A etapa mais fácil em território espanhol permite – na loucura – ficar na cama até às 6h30. Só o medo que a previsão de chuva dada pela aplicação de meteorologia do iPhone se concretize obriga a acelerar o passo.O caminho de hoje é verde em esplendor e, para quem é do Minho, é como se ainda estivesse a apreciar a paisagem da janela de casa. E quem diz paisagem, diz comida. Aqui , como nas mesas das avós do norte, há sempre pão, seja para acompanhar o caldo galego, já por si bem rico, seja para abafar o picante dos pimentos. Já agora, fica a dica: esqueçam a água e até mesmo a cerveja. Só mesmo um naco de rosquilha consegue ajudar a atenuar a roleta russa que é picar um prato destes pequeninos pontos verdes originais do México e que só os galegos conseguiram domesticar. Mas estamos em Padrón e esse jogo de sorte é quase obrigatório. Aventuramo-nos na Pulperia Rial por indicação de um senhor que, ao ver-nos de mapa na mão e cabeça no ar, se aproxima: “Vem gente de todo o lado para comer ali”. Ai é? E nós vimos a pé, merecemos até juntar aos pimentos um pratinho de pulpo à galega, ao menos nesse, o picante está à vista.

Padrón – Santiago

Em dia de chegada à meta, os recordes começam antes da partida. Às 6h20 já tínhamos ouvido o toque de partida que dava o mote aos últimos 25,5 quilómetros. Debaixo de um céu carregado de nuvens, é mais fácil caminhar rápido, as paragens para recuperar o fôlego são mais distanciadas, assim como a necessidade de encher garrafa de água que nos dias de sol parece que se evapora como por magia. Daí que pouco depois do meio-dia, já a catedral tinha deixado de ser miragem e a Rua Franco, uma das mais movimentadas de Santiago, já nos fazia companhia. Porta sim, porta sim, há tartes de Santiago e torron para provar , souvenirs do caminho mesmo para quem deixou o carro no parque, cañas e tapas para todos, que aqui ninguém discrimina meios de transporte. O importante é chegar à praça principal, deitar na pedra quente e procurar o melhor ângulo para apanhar numa só fotografia as caras de conquista, as mochilas ainda cheias e a uma catedral que, apesar das obras, se mantém imponente.

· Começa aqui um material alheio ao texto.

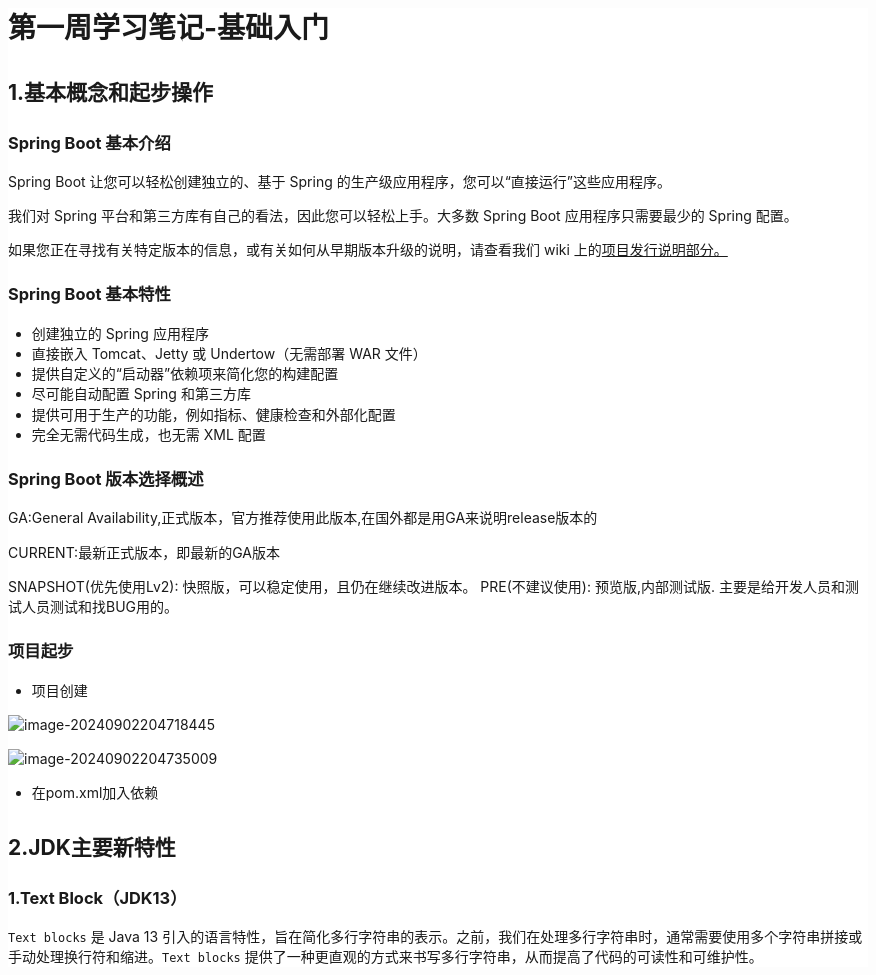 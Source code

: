 # 第一周学习笔记-基础入门

## 1.基本概念和起步操作

### Spring Boot 基本介绍

Spring Boot 让您可以轻松创建独立的、基于 Spring 的生产级应用程序，您可以“直接运行”这些应用程序。

我们对 Spring 平台和第三方库有自己的看法，因此您可以轻松上手。大多数 Spring Boot 应用程序只需要最少的 Spring 配置。

如果您正在寻找有关特定版本的信息，或有关如何从早期版本升级的说明，请查看我们 wiki 上的[项目发行说明部分。](https://github.com/spring-projects/spring-boot/wiki#release-notes)

### Spring Boot 基本特性

- 创建独立的 Spring 应用程序
- 直接嵌入 Tomcat、Jetty 或 Undertow（无需部署 WAR 文件）
- 提供自定义的“启动器”依赖项来简化您的构建配置
- 尽可能自动配置 Spring 和第三方库
- 提供可用于生产的功能，例如指标、健康检查和外部化配置
- 完全无需代码生成，也无需 XML 配置

### Spring Boot 版本选择概述

GA:General Availability,正式版本，官方推荐使用此版本,在国外都是用GA来说明release版本的

CURRENT:最新正式版本，即最新的GA版本

SNAPSHOT(优先使用Lv2): 快照版，可以稳定使用，且仍在继续改进版本。
PRE(不建议使用): 预览版,内部测试版. 主要是给开发人员和测试人员测试和找BUG用的。

### 项目起步

- 项目创建

![image-20240902204718445](https://my-bucket-621.oss-cn-beijing.aliyuncs.com/back-end/1/1.png)

![image-20240902204735009](https://my-bucket-621.oss-cn-beijing.aliyuncs.com/back-end/1/2.png)

- 在pom.xml加入依赖







## 2.JDK主要新特性

### 1.Text Block（JDK13）

`Text blocks` 是 Java 13 引入的语言特性，旨在简化多行字符串的表示。之前，我们在处理多行字符串时，通常需要使用多个字符串拼接或手动处理换行符和缩进。`Text blocks` 提供了一种更直观的方式来书写多行字符串，从而提高了代码的可读性和可维护性。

Os relatos dos mais experientes ditava que as próximas horas fossem passadas em filas intermináveis para carimbar passaportes, recolher diplomas e almoçar na Casa Manolo, paragem obrigatória para os peregrinos a precisar de repor calorias com um mix de tudo o que a Galiza tem de melhor. A verdade é que meia hora depois de chegar a Santiago, as provas em papel já faziam companhia às do palato.  Sorte? Eu diria mais que são “coisas do caminho”.